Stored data
▼

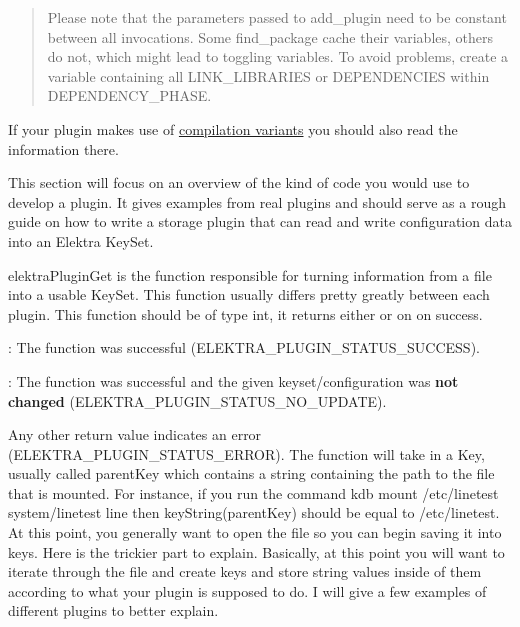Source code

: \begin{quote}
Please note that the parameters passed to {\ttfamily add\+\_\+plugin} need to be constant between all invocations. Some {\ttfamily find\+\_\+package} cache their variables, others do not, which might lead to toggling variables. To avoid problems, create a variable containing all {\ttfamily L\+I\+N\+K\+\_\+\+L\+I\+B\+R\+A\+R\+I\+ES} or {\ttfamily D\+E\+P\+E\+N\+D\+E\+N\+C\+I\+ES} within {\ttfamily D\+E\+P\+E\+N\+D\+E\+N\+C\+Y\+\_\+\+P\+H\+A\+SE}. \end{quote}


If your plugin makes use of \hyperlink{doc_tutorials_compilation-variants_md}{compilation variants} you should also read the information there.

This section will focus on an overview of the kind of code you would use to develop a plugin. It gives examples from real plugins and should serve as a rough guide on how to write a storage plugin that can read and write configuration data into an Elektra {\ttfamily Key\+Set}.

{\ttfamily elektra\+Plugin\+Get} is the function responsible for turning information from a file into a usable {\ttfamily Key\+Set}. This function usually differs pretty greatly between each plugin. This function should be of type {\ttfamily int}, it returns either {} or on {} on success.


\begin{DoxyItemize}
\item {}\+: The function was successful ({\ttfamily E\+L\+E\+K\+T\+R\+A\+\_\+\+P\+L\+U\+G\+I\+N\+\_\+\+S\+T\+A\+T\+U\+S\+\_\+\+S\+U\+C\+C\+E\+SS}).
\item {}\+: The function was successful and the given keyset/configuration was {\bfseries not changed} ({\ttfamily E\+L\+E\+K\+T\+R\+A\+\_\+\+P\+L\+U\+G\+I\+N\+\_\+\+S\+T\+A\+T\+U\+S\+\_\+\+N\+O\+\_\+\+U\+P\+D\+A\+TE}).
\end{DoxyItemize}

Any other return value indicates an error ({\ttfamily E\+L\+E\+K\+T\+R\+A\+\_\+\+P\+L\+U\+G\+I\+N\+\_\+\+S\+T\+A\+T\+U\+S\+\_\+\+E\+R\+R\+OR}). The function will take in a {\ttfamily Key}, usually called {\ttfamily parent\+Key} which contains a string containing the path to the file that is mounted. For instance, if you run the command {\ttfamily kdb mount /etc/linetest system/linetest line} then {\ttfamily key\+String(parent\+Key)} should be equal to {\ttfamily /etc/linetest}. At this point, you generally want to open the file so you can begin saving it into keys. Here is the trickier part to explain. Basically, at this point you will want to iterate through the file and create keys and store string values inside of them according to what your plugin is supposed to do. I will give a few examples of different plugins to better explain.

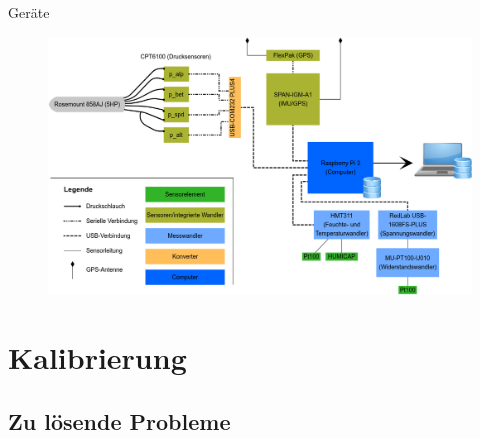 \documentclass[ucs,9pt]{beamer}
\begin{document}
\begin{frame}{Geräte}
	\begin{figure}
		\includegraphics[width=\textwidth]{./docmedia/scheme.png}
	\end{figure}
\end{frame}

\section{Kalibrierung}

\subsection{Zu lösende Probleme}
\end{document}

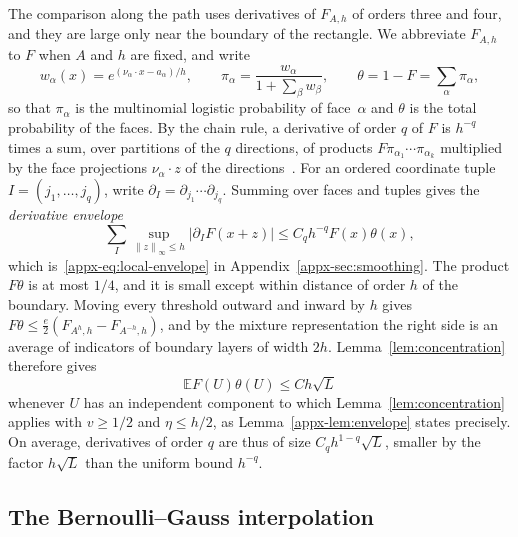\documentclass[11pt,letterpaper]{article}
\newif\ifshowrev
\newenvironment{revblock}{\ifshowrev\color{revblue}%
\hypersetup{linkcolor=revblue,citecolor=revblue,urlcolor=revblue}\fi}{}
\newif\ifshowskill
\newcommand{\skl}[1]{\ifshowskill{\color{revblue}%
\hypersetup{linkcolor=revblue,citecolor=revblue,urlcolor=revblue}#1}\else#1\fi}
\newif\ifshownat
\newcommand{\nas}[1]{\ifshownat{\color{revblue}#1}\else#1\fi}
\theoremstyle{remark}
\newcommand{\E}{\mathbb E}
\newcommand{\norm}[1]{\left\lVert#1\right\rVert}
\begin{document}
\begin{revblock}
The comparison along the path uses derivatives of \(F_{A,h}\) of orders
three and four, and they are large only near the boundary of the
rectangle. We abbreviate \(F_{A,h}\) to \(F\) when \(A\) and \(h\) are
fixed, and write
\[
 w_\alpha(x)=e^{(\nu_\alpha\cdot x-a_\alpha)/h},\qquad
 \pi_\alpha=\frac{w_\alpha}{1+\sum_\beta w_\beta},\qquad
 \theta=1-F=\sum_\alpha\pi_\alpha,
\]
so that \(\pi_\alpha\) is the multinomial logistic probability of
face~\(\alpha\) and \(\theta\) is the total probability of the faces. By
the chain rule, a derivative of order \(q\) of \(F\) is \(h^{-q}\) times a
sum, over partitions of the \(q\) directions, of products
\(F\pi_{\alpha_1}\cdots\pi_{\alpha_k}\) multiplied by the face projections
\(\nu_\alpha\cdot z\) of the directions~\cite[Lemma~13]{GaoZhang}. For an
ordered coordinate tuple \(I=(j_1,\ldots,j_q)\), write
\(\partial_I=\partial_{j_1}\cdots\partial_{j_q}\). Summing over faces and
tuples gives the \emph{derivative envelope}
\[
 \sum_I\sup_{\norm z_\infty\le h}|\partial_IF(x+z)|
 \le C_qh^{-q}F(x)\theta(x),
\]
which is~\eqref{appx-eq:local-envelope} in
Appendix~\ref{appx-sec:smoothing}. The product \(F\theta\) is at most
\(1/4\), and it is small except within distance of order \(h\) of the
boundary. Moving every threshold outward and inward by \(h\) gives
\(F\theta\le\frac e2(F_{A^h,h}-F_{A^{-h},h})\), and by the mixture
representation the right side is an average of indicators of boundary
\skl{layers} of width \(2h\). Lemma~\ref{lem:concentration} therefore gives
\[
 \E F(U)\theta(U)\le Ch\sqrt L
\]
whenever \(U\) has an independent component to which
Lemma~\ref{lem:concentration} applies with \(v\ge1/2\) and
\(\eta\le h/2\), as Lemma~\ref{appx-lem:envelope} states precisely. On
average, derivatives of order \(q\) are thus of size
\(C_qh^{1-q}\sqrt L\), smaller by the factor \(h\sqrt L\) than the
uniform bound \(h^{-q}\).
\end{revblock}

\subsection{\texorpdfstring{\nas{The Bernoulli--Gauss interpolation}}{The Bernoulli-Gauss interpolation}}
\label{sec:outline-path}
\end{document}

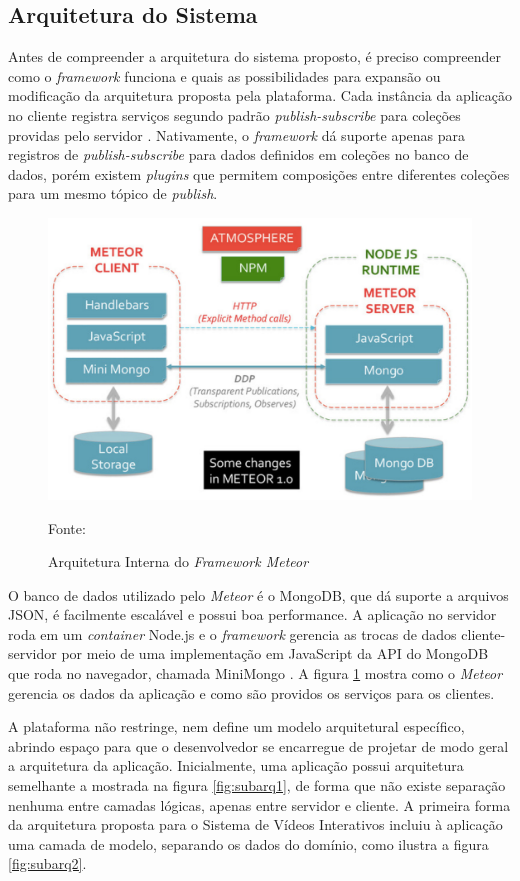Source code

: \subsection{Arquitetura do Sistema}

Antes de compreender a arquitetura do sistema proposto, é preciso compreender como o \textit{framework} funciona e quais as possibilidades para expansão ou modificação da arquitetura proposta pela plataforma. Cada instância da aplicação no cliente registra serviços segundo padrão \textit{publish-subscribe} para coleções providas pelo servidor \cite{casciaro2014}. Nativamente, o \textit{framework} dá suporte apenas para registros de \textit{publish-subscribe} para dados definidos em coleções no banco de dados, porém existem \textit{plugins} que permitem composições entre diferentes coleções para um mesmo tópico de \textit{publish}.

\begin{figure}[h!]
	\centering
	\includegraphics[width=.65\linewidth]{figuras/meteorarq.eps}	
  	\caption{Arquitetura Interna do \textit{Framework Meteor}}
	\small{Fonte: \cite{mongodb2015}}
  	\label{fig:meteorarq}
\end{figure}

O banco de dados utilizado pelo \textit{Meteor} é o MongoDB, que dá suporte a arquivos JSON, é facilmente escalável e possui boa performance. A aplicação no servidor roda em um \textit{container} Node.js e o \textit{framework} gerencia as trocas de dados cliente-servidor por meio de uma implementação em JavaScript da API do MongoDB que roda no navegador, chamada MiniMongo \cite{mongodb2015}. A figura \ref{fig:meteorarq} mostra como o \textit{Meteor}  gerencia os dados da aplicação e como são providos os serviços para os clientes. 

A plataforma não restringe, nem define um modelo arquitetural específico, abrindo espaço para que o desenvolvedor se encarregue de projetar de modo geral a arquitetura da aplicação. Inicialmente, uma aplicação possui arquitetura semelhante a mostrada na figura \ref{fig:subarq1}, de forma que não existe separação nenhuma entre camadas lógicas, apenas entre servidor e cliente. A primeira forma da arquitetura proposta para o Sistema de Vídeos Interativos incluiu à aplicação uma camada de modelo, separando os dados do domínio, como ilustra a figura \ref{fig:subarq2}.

▲

- **What the task requires**
Only one stretch of the data above is needed. Restate it word for word, from the line containing "tuples gives the" through the line containing "representation the right", both ends included.

- **Result of the task**
tuples gives the \emph{derivative envelope}
\[
 \sum_I\sup_{\norm z_\infty\le h}|\partial_IF(x+z)|
 \le C_qh^{-q}F(x)\theta(x),
\]
which is~\eqref{appx-eq:local-envelope} in
Appendix~\ref{appx-sec:smoothing}. The product \(F\theta\) is at most
\(1/4\), and it is small except within distance of order \(h\) of the
boundary. Moving every threshold outward and inward by \(h\) gives
\(F\theta\le\frac e2(F_{A^h,h}-F_{A^{-h},h})\), and by the mixture
representation the right side is an average of indicators of boundary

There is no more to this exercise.